=== Section Start ===
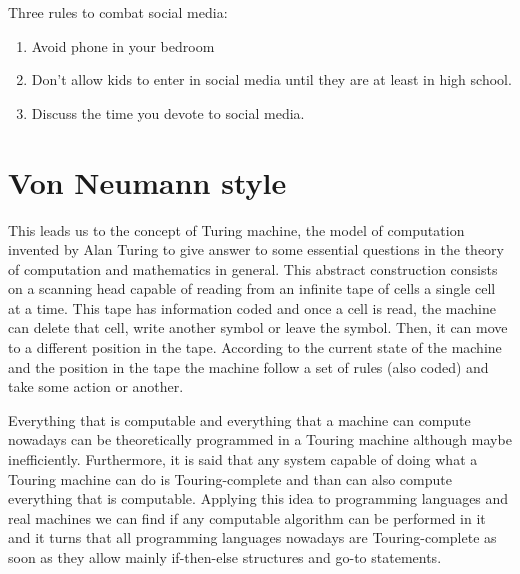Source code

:   
%  
%  
%  
% 

  
   
Three rules to combat social media:
\begin{enumerate} 
\item Avoid phone in your bedroom
\item Don't allow kids to enter in social media until they are at least in high school. 
\item Discuss the time you devote to social media. 
\end{enumerate} 

 
\newpage   
    \section{Von Neumann style} 




This leads us to the concept of Turing machine, the model of computation invented by Alan Turing to give answer to some essential questions 
in the theory of computation and mathematics in general. This abstract construction consists on a scanning head capable of reading from an 
infinite tape of cells a single cell at a time. This tape has information coded and once a cell is read, the machine can delete that cell, 
write another symbol or leave the symbol. Then, it can move to a different position in the tape. According to the current state of the 
machine and the position in the tape the machine follow a set of rules (also coded) and take some action or another. 

Everything that is computable and everything that a machine can compute nowadays can be theoretically programmed in a Touring machine 
although maybe inefficiently. Furthermore, it is said that any system capable of doing what a Touring machine can do is Touring-complete and 
than can also compute everything that is computable. Applying this idea to programming languages and real machines we can find if any 
computable algorithm can be performed in it and it turns that all programming languages nowadays are Touring-complete as soon as they allow 
mainly if-then-else structures and go-to statements.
=== Section End ===
#### WHAT YOU HAVE TO DO:
Each line from the first line of the listing through the line with "infinite tape of" must be printed exactly, both ends included, and no picture may appear.

#### EXERCISE ANSWER:
Source code

:   
%  
%  
%  
% 

  
   
Three rules to combat social media:
\begin{enumerate} 
\item Avoid phone in your bedroom
\item Don't allow kids to enter in social media until they are at least in high school. 
\item Discuss the time you devote to social media. 
\end{enumerate} 

 
\newpage   
    \section{Von Neumann style} 




This leads us to the concept of Turing machine, the model of computation invented by Alan Turing to give answer to some essential questions 
in the theory of computation and mathematics in general. This abstract construction consists on a scanning head capable of reading from an 
infinite tape of cells a single cell at a time. This tape has information coded and once a cell is read, the machine can delete that cell, 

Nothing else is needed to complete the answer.